A small amount of circulating testosterone is converted to estradiol, a form of estrogen. As men age, they often make less testosterone, and so they produce less estradiol as well. Thus, changes often attributed to testosterone deficiency might be partly or entirely due to the accompanying decline in estradiol.
Testosterone is now widely prescribed to men whose bodies naturally produce low levels. But the levels at which testosterone deficiency become medically relevant still aren’t well understood. Normal testosterone production varies widely in men, so it’s difficult to know what levels have medical significance. Testosterone hormone’s mechanisms of action are also unclear.
The amount of testosterone synthesized is regulated by the hypothalamic–pituitary–testicular axis (Figure 1) 115). The brain and pituitary gland, a small gland at the base of the brain, control production of testosterone by the testes. In males, testosterone is synthesized primarily in the testes (testicles) by the Leydig cells. The number of Leydig cells in turn is regulated by luteinizing hormone (LH) and follicle-stimulating hormone (FSH). In addition, the amount of testosterone produced by existing Leydig cells is under the control of LH, which regulates the expression of 17β-hydroxysteroid dehydrogenase 116). When testosterone levels are low, gonadotropin-releasing hormone (GnRH) is released by the hypothalamus, which in turn stimulates the pituitary gland to release FSH (follicle-stimulating hormone) and LH (luteinizing hormone). These latter two hormones stimulate the testis to synthesize testosterone. Finally, increasing levels of testosterone through a negative feedback loop act on the hypothalamus and pituitary to inhibit the release of GnRH and FSH/LH, respectively (Figure 1).

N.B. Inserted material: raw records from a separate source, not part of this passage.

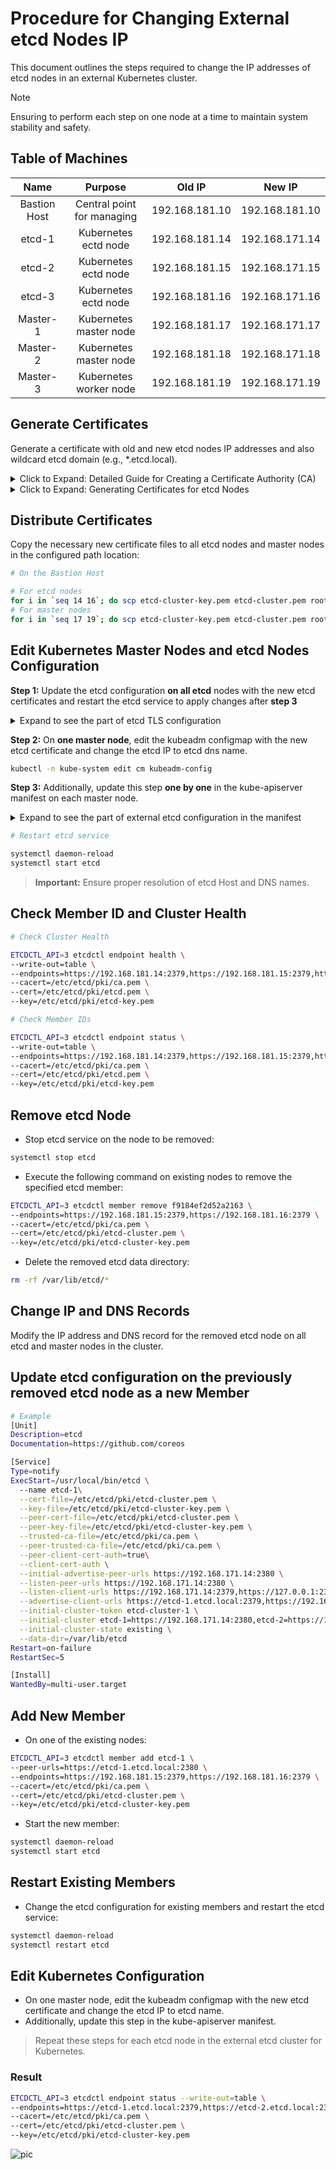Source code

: # Procedure for Changing External etcd Nodes IP
This document outlines the steps required to change the IP addresses of etcd nodes in an external Kubernetes cluster.
> [!Note]
>  Ensuring to perform each step on one node at a time to maintain system stability and safety.
## Table of Machines
| Name |  Purpose  |	Old IP	| New IP|
| :-------------: | :-------------: | :-------------: | :-------------: | 
| Bastion Host | Central point for managing | 192.168.181.10 | 192.168.181.10 |
| etcd-1 | Kubernetes ectd node | 192.168.181.14 | 192.168.171.14 | 
| etcd-2 | Kubernetes ectd node | 192.168.181.15 | 192.168.171.15 | 
| etcd-3 | Kubernetes ectd node | 192.168.181.16 | 192.168.171.16 |
| Master-1 | Kubernetes master node	 | 192.168.181.17 | 192.168.171.17 |
| Master-2 | Kubernetes master node	 | 192.168.181.18 | 192.168.171.18 |
| Master-3 | Kubernetes worker node |  192.168.181.19| 192.168.171.19 |

## Generate Certificates
Generate a certificate with old and new etcd nodes IP addresses and also wildcard etcd domain (e.g., *.etcd.local).
<details><summary>Click to Expand: Detailed Guide for Creating a Certificate Authority (CA)</summary>
<p>
  
```ruby
# On the Bastion Host

{
cat > ca-config.json <<EOF
{
  "signing": {
    "default": {
      "expiry": "8760h"
    },
    "profiles": {
      "kubernetes": {
        "usages": ["signing", "key encipherment", "server auth", "client auth"],
        "expiry": "8760h"
      }
    }
  }
}
EOF

cat > ca-csr.json <<EOF
{
  "CN": "Kubernetes-etcd",
  "key": {
    "algo": "rsa",
    "size": 2048
  },
  "names": [
    {
      "C": "IR",
      "O": "Kubernetes",
      "OU": "ETCD-CA",
      "ST": "Teh"
    }
  ]
}
EOF

cfssl gencert -initca ca-csr.json | cfssljson -bare ca
}
```

</p>
</details>
<details><summary>Click to Expand: Generating Certificates for etcd Nodes</summary>
<p>
  
```ruby
# On the Bastion Host

ETCD_HOSTNAMES=*.etcd.local
ETCD_IP=127.0.0.1,192.168.171.14,192.168.171.15,192.168.171.16,192.168.181.14,192.168.181.15,192.168.181.16

cat > etcd-csr.json <<EOF
{
  "CN": "*.etcd.local",
  "key": {
    "algo": "rsa",
    "size": 2048
  },
  "names": [
    {
      "C": "IR",
      "O": "Kubernetes",
      "OU": "ETCD",
      "ST": "Teh"
    }
  ]
}
EOF

cfssl gencert \
  -ca=ca.pem \
  -ca-key=ca-key.pem \
  -config=ca-config.json \
  -hostname=${ETCD_IP},${ETCD_HOSTNAMES} \
  -profile=kubernetes \
  etcd-csr.json | cfssljson -bare etcd-cluster
```

</p>
</details>

## Distribute Certificates
Copy the necessary new certificate files to all etcd nodes and master nodes in the configured path location:
```bash
# On the Bastion Host

# For etcd nodes
for i in `seq 14 16`; do scp etcd-cluster-key.pem etcd-cluster.pem root@192.168.181.$i:/etc/etcd/pki; done
# For master nodes
for i in `seq 17 19`; do scp etcd-cluster-key.pem etcd-cluster.pem root@192.168.181.$i:/etc/kubernetes/pki/etcd/; done
```
## Edit Kubernetes Master Nodes and etcd Nodes Configuration
**Step 1:** Update the etcd configuration **on all etcd** nodes with the new etcd certificates and restart the etcd service to apply changes after **step 3**
<details><summary>Expand to see the part of etcd TLS configuration</summary>
  
```bash
[Service]
Type=notify
ExecStart=/usr/local/bin/etcd \
  --name etcd-1\
  --cert-file=/etc/etcd/pki/etcd-cluster.pem \
  --key-file=/etc/etcd/pki/etcd-cluster-key.pem \
  --peer-cert-file=/etc/etcd/pki/etcd-cluster.pem \
  --peer-key-file=/etc/etcd/pki/etcd-cluster-key.pem \
  --trusted-ca-file=/etc/etcd/pki/ca.pem \
  --peer-trusted-ca-file=/etc/etcd/pki/ca.pem \
```
</details>

**Step 2:** On **one master node**, edit the kubeadm configmap with the new etcd certificate and change the etcd IP to etcd dns name.
```bash
kubectl -n kube-system edit cm kubeadm-config
```
**Step 3:** Additionally, update this step **one by one** in the kube-apiserver manifest on each master node.
<details><summary>Expand to see the part of external etcd configuration in the manifest </summary>
  
```bash
    etcd:
      external:
        caFile: /etc/kubernetes/pki/etcd/ca.pem
        certFile: /etc/kubernetes/pki/etcd/etcd-cluster.pem
        endpoints:
        - https://etcd-1.etcd.local:2379
        - https://etcd-2.etcd.local:2379
        - https://etcd-3.etcd.local:2379
        keyFile: /etc/kubernetes/pki/etcd/etcd-cluster-key.pem
```
</details>

```bash
# Restart etcd service

systemctl daemon-reload
systemctl start etcd
```  

> **Important:** Ensure proper resolution of etcd Host and DNS names.
## Check Member ID and Cluster Health
```bash
# Check Cluster Health

ETCDCTL_API=3 etcdctl endpoint health \
--write-out=table \
--endpoints=https://192.168.181.14:2379,https://192.168.181.15:2379,https://192.168.181.16:2379 \
--cacert=/etc/etcd/pki/ca.pem \
--cert=/etc/etcd/pki/etcd.pem \
--key=/etc/etcd/pki/etcd-key.pem
```
```bash
# Check Member IDs

ETCDCTL_API=3 etcdctl endpoint status \
--write-out=table \
--endpoints=https://192.168.181.14:2379,https://192.168.181.15:2379,https://192.168.181.16:2379 \
--cacert=/etc/etcd/pki/ca.pem \
--cert=/etc/etcd/pki/etcd.pem \
--key=/etc/etcd/pki/etcd-key.pem
```
## Remove etcd Node
- Stop etcd service on the node to be removed:
```bash
systemctl stop etcd
```
- Execute the following command on existing nodes to remove the specified etcd member:
```bash
ETCDCTL_API=3 etcdctl member remove f9184ef2d52a2163 \
--endpoints=https://192.168.181.15:2379,https://192.168.181.16:2379 \
--cacert=/etc/etcd/pki/ca.pem \
--cert=/etc/etcd/pki/etcd-cluster.pem \
--key=/etc/etcd/pki/etcd-cluster-key.pem
```
- Delete the removed etcd data directory:
```bash
rm -rf /var/lib/etcd/*
```
## Change IP and DNS Records
Modify the IP address and DNS record for the removed etcd node on all etcd and master nodes in the cluster.
## Update etcd configuration on the previously removed etcd node as a new Member
```bash
# Example
[Unit]
Description=etcd
Documentation=https://github.com/coreos

[Service]
Type=notify
ExecStart=/usr/local/bin/etcd \
  --name etcd-1\
  --cert-file=/etc/etcd/pki/etcd-cluster.pem \
  --key-file=/etc/etcd/pki/etcd-cluster-key.pem \
  --peer-cert-file=/etc/etcd/pki/etcd-cluster.pem \
  --peer-key-file=/etc/etcd/pki/etcd-cluster-key.pem \
  --trusted-ca-file=/etc/etcd/pki/ca.pem \
  --peer-trusted-ca-file=/etc/etcd/pki/ca.pem \
  --peer-client-cert-auth=true\
  --client-cert-auth \
  --initial-advertise-peer-urls https://192.168.171.14:2380 \
  --listen-peer-urls https://192.168.171.14:2380 \
  --listen-client-urls https://192.168.171.14:2379,https://127.0.0.1:2379 \
  --advertise-client-urls https://etcd-1.etcd.local:2379,https://192.168.171.14:2379 \
  --initial-cluster-token etcd-cluster-1 \
  --initial-cluster etcd-1=https://192.168.171.14:2380,etcd-2=https://192.168.181.15:2380,etcd-3=https://192.168.181.16:2380 \
  --initial-cluster-state existing \
  --data-dir=/var/lib/etcd
Restart=on-failure
RestartSec=5

[Install]
WantedBy=multi-user.target
```
## Add New Member
- On one of the existing nodes:
```bash
ETCDCTL_API=3 etcdctl member add etcd-1 \
--peer-urls=https://etcd-1.etcd.local:2380 \
--endpoints=https://192.168.181.15:2379,https://192.168.181.16:2379 \
--cacert=/etc/etcd/pki/ca.pem \
--cert=/etc/etcd/pki/etcd-cluster.pem \
--key=/etc/etcd/pki/etcd-cluster-key.pem
```
- Start the new member:
```bash
systemctl daemon-reload
systemctl start etcd
```
## Restart Existing Members
- Change the etcd configuration for existing members and restart the etcd service:
```bash
systemctl daemon-reload
systemctl restart etcd
```
## Edit Kubernetes Configuration
- On one master node, edit the kubeadm configmap with the new etcd certificate and change the etcd IP to etcd name.
- Additionally, update this step in the kube-apiserver manifest.

> Repeat these steps for each etcd node in the external etcd cluster for Kubernetes.
### Result
```bash
ETCDCTL_API=3 etcdctl endpoint status --write-out=table \
--endpoints=https://etcd-1.etcd.local:2379,https://etcd-2.etcd.local:2379,https://etcd-3.etcd.local:2379 \
--cacert=/etc/etcd/pki/ca.pem \
--cert=/etc/etcd/pki/etcd-cluster.pem \
--key=/etc/etcd/pki/etcd-cluster-key.pem
```
![pic](https://github.com/sarahasadi/kubernetes/assets/157595779/767875d3-b5bb-4a56-999e-d1cf10745b3c)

Prior to puberty, there is no sex difference in circulating testosterone concentrations or athletic performance, but from puberty onward a clear sex difference in athletic performance emerges as circulating testosterone concentrations rise in men because testes (testicles) produce 30 times more testosterone than before puberty with circulating testosterone exceeding 15-fold that of women at any age 117). There is a wide sex difference in circulating testosterone concentrations and a reproducible dose-response relationship between circulating testosterone and muscle mass and strength as well as circulating hemoglobin in both men and women. These dichotomies largely account for the sex differences in muscle mass and strength and circulating hemoglobin levels that result in at least an 8% to 12% performance-enhancing advantage in men.
Testosterone is the major sex hormone in males and testosterone makes a man look and feel like a man. In a man, testosterone hormone helps 118):
- The development of the penis and testes (testicles)
- The deepening of the voice during puberty
- The appearance of facial and pubic hair starting at puberty; later in life, it may play a role in balding (androgenic alopecia)
- Promote gains in muscle mass and strength when combined with resistance training 119).
- Bone growth and strength
- Growth spurts in puberty
- Sex drive (libido) and erections
- Sperm production (spermatogenesis)
- Fat distribution
- Make red blood cells
- Maintain normal mood and boost energy
There may be other important functions of testosterone hormone that have not yet been discovered.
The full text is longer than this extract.